Nueva York, 5 de febrero de 1916
Franklin Delano Roosevelt se miró de nuevo en el espejo y sonrió. Su madre siempre decía que era demasiado presumido para ser un hombre, pero no podía evitar preocuparse por su indumentaria. Los tiempos estaban cambiando y las modas también. No era suficiente con ponerse uno de los caros trajes a medida que compraba en Manhattan, la forma de complementarlo era importante. La política además requería un cuidado especial de la imagen, no creía que sus electores de la ciudad de Nueva York le votaran por sus corbatas, pero era mejor no arriesgarse. De todas formas las últimas elecciones las había perdido y ahora servía en una subsecretaría de Marina.
Su mujer Eleanor, en cambio, era mucho más sencilla. Trajes de colores más apagados, modales y formas de una buena chica de la alta sociedad neoyorkina. No era una mujer muy bella, pero era extraordinariamente fuerte, como si él buscara de nuevo la figura de su madre en su esposa.
Franklin se ajustó las gafas y se preparó para salir a la gélida calle. Llevaba varios días nevando y los termómetros continuaban bajo cero.
Caminó por la calle con cuidado de no resbalarse y llegó hasta su despacho. Apenas había ordenado los papeles cuando el teléfono sonó. Franklin se sobresaltó, no sabía si algún día se terminaría acostumbrando a ese invento del diablo.
—Diga.
—Hola, Franklin —dijo una voz al otro lado de la línea.
—¿Duncan? ¿Por qué me llamas tan temprano? A estas horas te hacía dormido en la cama.
—Ya sabes que mi padre quiere que siente la cabeza.
—Ya tienes más de treinta años. Creo que es momento —bromeó Franklin.
—Pues me temo que los negocios en los que estamos metidos no le harían mucha ilusión —bromeó Duncan.
—A mi padre le horrorizaría saber en qué estamos metidos, pero la gente de la vieja escuela no puede entender nuestras aspiraciones.

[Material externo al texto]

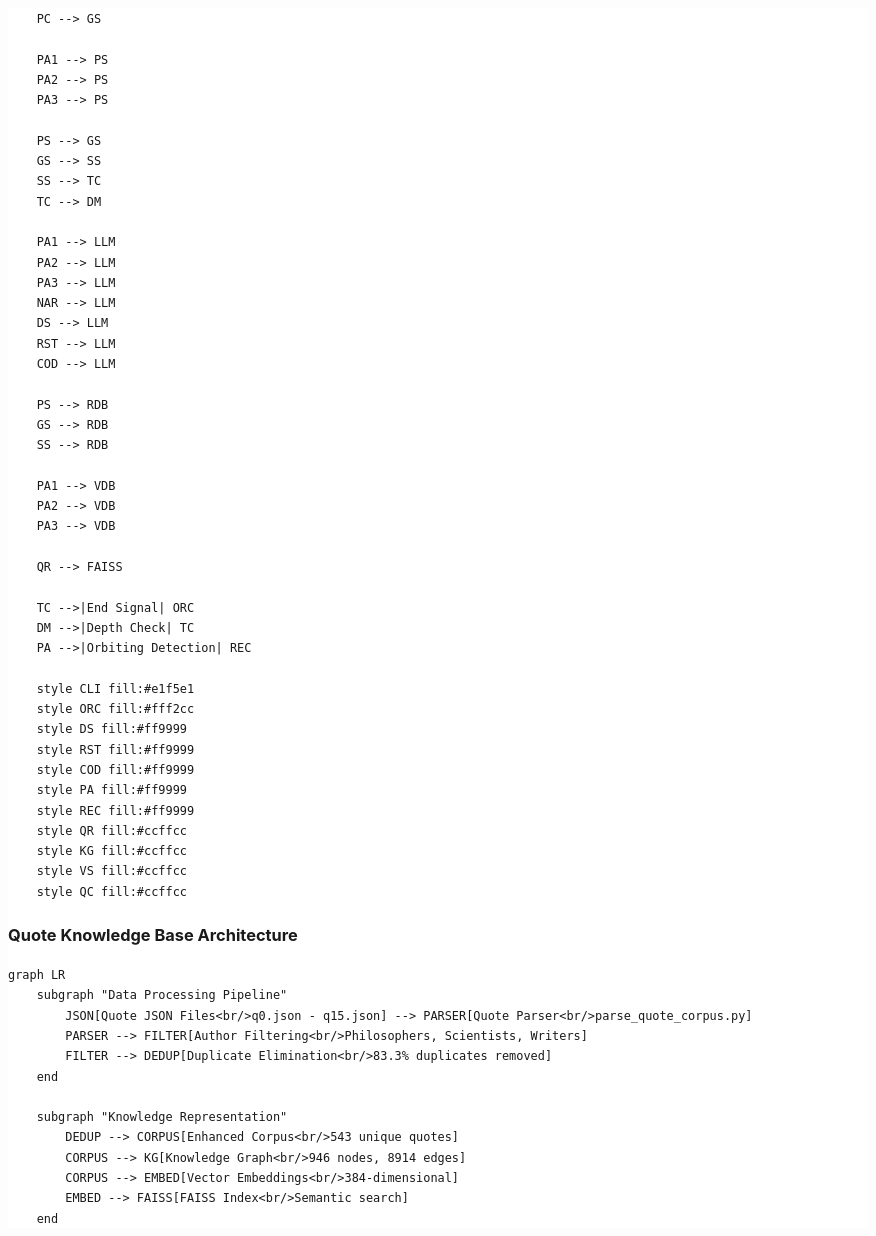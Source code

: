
 ```mermaid
    PC --> GS
    
    PA1 --> PS
    PA2 --> PS
    PA3 --> PS
    
    PS --> GS
    GS --> SS
    SS --> TC
    TC --> DM
    
    PA1 --> LLM
    PA2 --> LLM
    PA3 --> LLM
    NAR --> LLM
    DS --> LLM
    RST --> LLM
    COD --> LLM
    
    PS --> RDB
    GS --> RDB
    SS --> RDB
    
    PA1 --> VDB
    PA2 --> VDB
    PA3 --> VDB
    
    QR --> FAISS
    
    TC -->|End Signal| ORC
    DM -->|Depth Check| TC
    PA -->|Orbiting Detection| REC
    
    style CLI fill:#e1f5e1
    style ORC fill:#fff2cc
    style DS fill:#ff9999
    style RST fill:#ff9999
    style COD fill:#ff9999
    style PA fill:#ff9999
    style REC fill:#ff9999
    style QR fill:#ccffcc
    style KG fill:#ccffcc
    style VS fill:#ccffcc
    style QC fill:#ccffcc
```

### Quote Knowledge Base Architecture

```mermaid
graph LR
    subgraph "Data Processing Pipeline"
        JSON[Quote JSON Files<br/>q0.json - q15.json] --> PARSER[Quote Parser<br/>parse_quote_corpus.py]
        PARSER --> FILTER[Author Filtering<br/>Philosophers, Scientists, Writers]
        FILTER --> DEDUP[Duplicate Elimination<br/>83.3% duplicates removed]
    end
    
    subgraph "Knowledge Representation"
        DEDUP --> CORPUS[Enhanced Corpus<br/>543 unique quotes]
        CORPUS --> KG[Knowledge Graph<br/>946 nodes, 8914 edges]
        CORPUS --> EMBED[Vector Embeddings<br/>384-dimensional]
        EMBED --> FAISS[FAISS Index<br/>Semantic search]
    end
```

—¿Cuándo podríamos ir hasta allí?
—Esta semana lo tengo complicado, tal vez el lunes de la próxima —dijo Franklin.
—Hecho, vamos el lunes próximo, se lo diré al resto de los chicos. Cuídate y no trabajes mucho.
—Vale, Duncan, hasta pronto.
Franklin colgó el teléfono y se quedó meditando unos instantes, la vida de oficina le aburría sobremanera, aquellas escapadas añadían un poco de emoción a la rutina, no tenían nada de malo.